Has Obama Changed The Political Landscape?

There have been many moments in this campaign that have stood out as pivotal moments – especially for the Obama camp. From the beginning of his presidential candidacy, Obama has made his run symbolic. He announced his bid for president on a freezing day in February 2007 standing on the ground of the Old State Capitol, where Lincoln delivered his famous "House Divided" speech (http://showcase.netins.net/web/creative/lincoln/speeches/house.htm) against slavery in 1858.

"I recognize there is a certain presumptuousness -- a certain audacity -- to this announcement,"Obamae said. "I know I haven't spent a lot of time learning the ways of Washington. But I've been there long enough to know that the ways of Washington must change."

Hence, his message was simple -- Change!



Obama was obviously the underdog as a freshman senator from IL. In the Democratic Primary, he was running against a formidable opponent, Senator Hillary Clinton – formally known as the Clinton Machine. She started her campaign as the frontrunner with the biggest purse in the first quarter. Obama made it clear that he would not be taking money from lobbyist or corporate entities. Although the opposition was laughing, it wasn’t long before his online fundraising efforts began to pay off with big dividends. Obama use the model of Howard Dean who ran in 2004 and enhanced it greatly.
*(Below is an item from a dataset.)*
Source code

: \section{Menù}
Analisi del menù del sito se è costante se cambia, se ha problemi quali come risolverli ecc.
While Obama was running as the candidate who happens to the Black, the Senator from NY attempted to help America define him as the Black Candidate, though. It wasn’t long before clips began to run of his former pastor, Rev. Jeremiah Wright in loop on the 24 hour news channels. Because Rev. Wright describes his message as Black Liberation Theology mainstream equated it and Obama as being a Black Radical. At that point in time, Obama decided to change the trajectory of the race. In March 2008, he delivered a speech, ‘A More Perfect Union,’ at Constitution Center in Philadelphia, PA which was across the street from Independence Hall where the Declaration of Independence was adopted and the Constitution of the United States was signed.

“But I have asserted a firm conviction — a conviction rooted in my faith in God and my faith in the American people — that, working together, we can move beyond some of our old racial wounds, and that in fact we have no choice if we are to continue on the path of a more perfect union.”
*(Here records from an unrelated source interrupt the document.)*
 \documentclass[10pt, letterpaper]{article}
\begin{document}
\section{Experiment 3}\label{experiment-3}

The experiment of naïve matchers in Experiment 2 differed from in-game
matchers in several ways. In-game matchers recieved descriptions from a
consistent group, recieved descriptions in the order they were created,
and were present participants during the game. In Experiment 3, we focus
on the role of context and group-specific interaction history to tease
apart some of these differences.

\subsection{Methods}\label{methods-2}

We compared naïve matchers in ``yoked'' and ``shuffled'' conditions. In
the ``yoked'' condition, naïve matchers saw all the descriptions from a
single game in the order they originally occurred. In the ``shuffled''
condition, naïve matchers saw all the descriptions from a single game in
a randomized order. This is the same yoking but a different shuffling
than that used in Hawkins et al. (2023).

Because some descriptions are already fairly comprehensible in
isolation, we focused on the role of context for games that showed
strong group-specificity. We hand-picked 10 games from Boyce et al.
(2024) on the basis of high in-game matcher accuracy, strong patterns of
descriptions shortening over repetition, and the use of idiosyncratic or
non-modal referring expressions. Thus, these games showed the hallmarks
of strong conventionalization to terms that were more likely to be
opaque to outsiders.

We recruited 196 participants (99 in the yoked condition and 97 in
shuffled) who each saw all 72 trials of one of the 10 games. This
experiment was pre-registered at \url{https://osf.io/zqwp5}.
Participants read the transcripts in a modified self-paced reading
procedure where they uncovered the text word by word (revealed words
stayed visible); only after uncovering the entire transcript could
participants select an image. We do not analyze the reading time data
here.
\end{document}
Into the General Election, Senator John McCain, taunted Obama on his foreign experience. He noted that Obama had not been to Iraq and suggested that they go together. Obama declined. He later made the trip on his own terms which meant that he not only went to Iraq, it became a European tour, with a stop in Germany. He drew a crowd of 200,000 people in Berlin at the Victory Column at Tiergarten Park where he delivered “A World That Stands As One.”
“People of Berlin - people of the world - this is our moment. This is our time.”
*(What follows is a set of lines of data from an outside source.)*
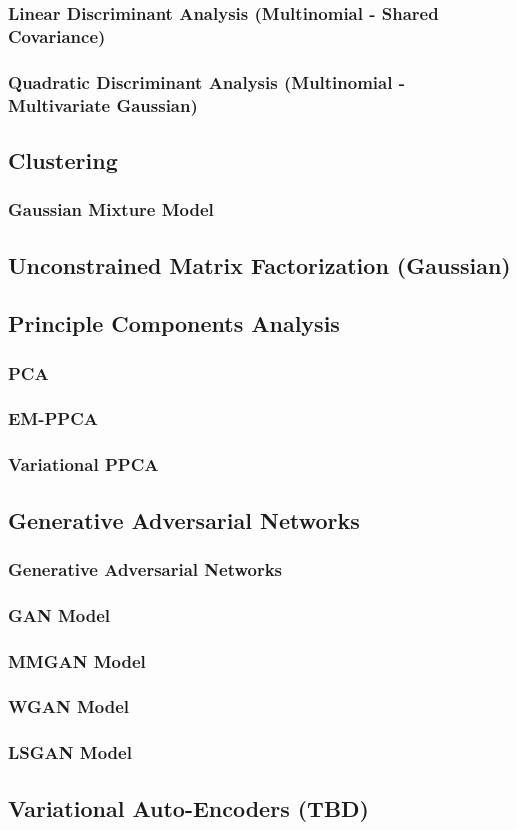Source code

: \subsubsection{Linear Discriminant Analysis (Multinomial - Shared Covariance)}
\subsubsection{Quadratic Discriminant Analysis (Multinomial - Multivariate Gaussian)}

\subsection{Clustering}
\subsubsection{Gaussian Mixture Model}

\subsection{Unconstrained Matrix Factorization (Gaussian)}

\subsection{Principle Components Analysis}
\subsubsection{PCA}
\subsubsection{EM-PPCA}
\subsubsection{Variational PPCA}

\subsection{Generative Adversarial Networks}
\subsubsection{Generative Adversarial Networks}
\subsubsection{GAN Model}
\subsubsection{MMGAN Model}
\subsubsection{WGAN Model}
\subsubsection{LSGAN Model}

\subsection{Variational Auto-Encoders (TBD)}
Then, there was the Democratic Convention. Obama’s acceptance speech was scheduled to be 20,000 seat venue of the Pepsi Center in Denver, Colorado. Just weeks prior, the Obama camp requested a change of venue to Invesco Field which has a seating capacity of 76,000. This was unprecedented, but it was more inclusive than the Pepsi Center.

"We cannot turn back. Not with so much work to be done... At this moment, in this election, we must pledge once more to march into the future."



Obama's fundraising efforts, speeches and web savvy has earned him clout in the Democratic party -- regardless of Presidential win. His stance on not accepting money from special interests or lobbyist has changed how campaigns will be run in the future. Based on his campaign endeavors, it will be interesting to see what will happen in 2012.